Pero, ¿por qué debo pensarlo? Si le creemos a Umberto Eco cuando cita en latín, si le creo a Cortázar, a Bioy Casares o a cualquier chico roquero cuando citan en inglés, ¿por qué sospecho de que Artl no sabe lo que está diciendo? No hay más que una respuesta: porque a priori desconfío de Arlt, porque he creído candorosamente que es posible ir hasta tercer grado de la escuela primaria y luego, sin leer un solo libro, escribir "Los siete locos". Porque soy, en suma, un tilingo o una persona que ignora por completo lo que es el trabajo interno, espiritual, la formación secreta del escritor.
  Se sabe que la madre de Arlt le recitaba a Dante y a Torcuato Tasso; se sabe también que entre los escritores que admiraba el Arlt joven no estaban sólo los rusos -teniendo en cuenta que ruso, acá, quiere decir Dostoievski, Chéjov, Andreiev, Gorki, Tolstoi, Turgueniev, Gógol, vale decir un considerable capítulo de la cultura humana-; se sabe que Arlt mismo declaraba su admiración por Baudelaire y Marcel Proust; se sabe que en el prólogo a "Los lanzallamas" cita una acción narrada por Joyce en el cuarto capítulo del "Ulises", y no hay que ser ningún lince para ver que había leído bastante teatro y especialmente el de Pirandello. aunque, por las mismas razones que tenía al citar a Rocambole, lo negara.
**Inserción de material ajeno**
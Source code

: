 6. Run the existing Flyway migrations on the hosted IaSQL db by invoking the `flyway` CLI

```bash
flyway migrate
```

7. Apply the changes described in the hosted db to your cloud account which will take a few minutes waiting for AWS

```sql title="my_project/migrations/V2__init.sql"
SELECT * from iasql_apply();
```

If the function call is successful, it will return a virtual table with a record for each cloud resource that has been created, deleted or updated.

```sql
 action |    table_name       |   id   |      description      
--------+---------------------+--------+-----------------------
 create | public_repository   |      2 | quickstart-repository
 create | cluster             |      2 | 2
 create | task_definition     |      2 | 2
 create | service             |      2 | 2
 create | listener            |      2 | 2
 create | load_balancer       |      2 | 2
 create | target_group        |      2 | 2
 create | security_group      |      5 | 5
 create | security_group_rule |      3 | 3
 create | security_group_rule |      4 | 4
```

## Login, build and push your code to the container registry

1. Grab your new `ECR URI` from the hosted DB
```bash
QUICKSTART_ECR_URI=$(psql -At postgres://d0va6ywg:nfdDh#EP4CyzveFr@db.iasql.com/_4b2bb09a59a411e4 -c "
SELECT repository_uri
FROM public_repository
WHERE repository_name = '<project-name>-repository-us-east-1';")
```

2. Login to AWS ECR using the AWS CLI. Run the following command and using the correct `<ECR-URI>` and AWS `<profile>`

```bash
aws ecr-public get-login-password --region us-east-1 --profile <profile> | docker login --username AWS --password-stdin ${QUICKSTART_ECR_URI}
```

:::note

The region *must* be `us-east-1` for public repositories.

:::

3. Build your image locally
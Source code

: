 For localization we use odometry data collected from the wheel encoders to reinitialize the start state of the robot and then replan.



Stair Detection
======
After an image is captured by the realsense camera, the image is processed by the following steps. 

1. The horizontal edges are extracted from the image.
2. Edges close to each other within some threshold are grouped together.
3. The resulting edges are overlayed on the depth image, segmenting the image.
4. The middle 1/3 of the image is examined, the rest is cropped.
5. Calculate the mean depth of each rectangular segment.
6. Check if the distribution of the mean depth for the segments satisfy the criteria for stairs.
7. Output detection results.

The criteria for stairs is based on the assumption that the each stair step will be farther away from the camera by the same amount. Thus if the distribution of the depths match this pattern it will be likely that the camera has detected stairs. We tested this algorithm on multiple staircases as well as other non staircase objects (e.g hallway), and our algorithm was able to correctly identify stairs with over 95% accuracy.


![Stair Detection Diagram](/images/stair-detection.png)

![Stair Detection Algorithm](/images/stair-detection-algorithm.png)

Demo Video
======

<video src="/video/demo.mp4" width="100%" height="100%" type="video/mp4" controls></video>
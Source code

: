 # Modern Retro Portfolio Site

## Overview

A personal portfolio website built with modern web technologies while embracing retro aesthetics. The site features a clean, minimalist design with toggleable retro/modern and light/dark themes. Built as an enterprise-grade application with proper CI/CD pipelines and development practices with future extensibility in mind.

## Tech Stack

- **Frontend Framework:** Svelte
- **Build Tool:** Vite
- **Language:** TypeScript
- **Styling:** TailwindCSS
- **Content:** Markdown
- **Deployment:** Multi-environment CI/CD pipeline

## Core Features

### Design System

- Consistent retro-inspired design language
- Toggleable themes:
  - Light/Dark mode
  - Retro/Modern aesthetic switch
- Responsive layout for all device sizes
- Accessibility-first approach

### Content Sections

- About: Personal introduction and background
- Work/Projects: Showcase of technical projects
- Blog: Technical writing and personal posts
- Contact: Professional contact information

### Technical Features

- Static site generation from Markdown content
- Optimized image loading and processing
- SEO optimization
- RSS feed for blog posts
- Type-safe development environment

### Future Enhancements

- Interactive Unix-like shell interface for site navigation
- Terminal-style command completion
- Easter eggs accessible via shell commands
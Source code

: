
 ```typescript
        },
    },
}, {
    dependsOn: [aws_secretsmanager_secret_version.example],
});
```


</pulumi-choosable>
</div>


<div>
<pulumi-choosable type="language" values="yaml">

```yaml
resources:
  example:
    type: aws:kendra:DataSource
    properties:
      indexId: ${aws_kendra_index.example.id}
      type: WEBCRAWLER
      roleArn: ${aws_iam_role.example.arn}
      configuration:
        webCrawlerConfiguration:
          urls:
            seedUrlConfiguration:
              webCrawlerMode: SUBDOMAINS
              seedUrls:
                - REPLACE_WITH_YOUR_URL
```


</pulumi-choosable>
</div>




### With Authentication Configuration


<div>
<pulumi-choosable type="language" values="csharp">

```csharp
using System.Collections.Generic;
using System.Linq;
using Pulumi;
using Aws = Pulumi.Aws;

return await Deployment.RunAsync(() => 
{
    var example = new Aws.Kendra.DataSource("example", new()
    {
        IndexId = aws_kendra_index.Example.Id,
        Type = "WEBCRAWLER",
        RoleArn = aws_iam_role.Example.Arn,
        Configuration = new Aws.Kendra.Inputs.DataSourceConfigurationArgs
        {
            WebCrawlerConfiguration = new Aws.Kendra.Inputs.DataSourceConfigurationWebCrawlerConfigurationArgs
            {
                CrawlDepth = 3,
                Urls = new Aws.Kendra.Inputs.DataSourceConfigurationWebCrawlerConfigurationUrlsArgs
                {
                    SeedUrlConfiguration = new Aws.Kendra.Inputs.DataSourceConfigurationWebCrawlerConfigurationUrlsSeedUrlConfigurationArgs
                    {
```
Si a esto le agrega la opinión que tenía de todos los escritores argentinos de su tiempo -a los que no cabe ninguna duda que sí había leído- y si se tiene en cuenta el hecho elemental de que un escritor ha leído siempre muchísimos más autores de los que necesita o quiere citar, la imagen del Arlt inculto, casi analfabeto, del "Goya canyengue" (Cortázar), empieza a ser bastante menos creíble que la del Arlt que siempre hemos sospechado todos: un lector voraz y desordenado, un autodidacta a la manera -pero en otra dirección- de los tantos que ha dado la literatura argentina, empezando por Sarmiento o Hernández, siguiendo por Lugones o Martínez Estrada y terminando en Borges. No estoy invirtiendo el mito. No quiero reemplazar el Arlt expulsado por imbécil de los colegios, por un Arlt proustiano que oía los rumorosos versos del Tasso en boca de una madre italiana y melodiosa y que, a escondidas, leía en griego a Platón o versificaba en alejandrinos franceses; no, digo que Roberto Arlt fue, en un sentido esencial, un escritor por lo menos tan culto como cualquier otro escritor que ha encontrado su destino de escritor.

"Ser escritor"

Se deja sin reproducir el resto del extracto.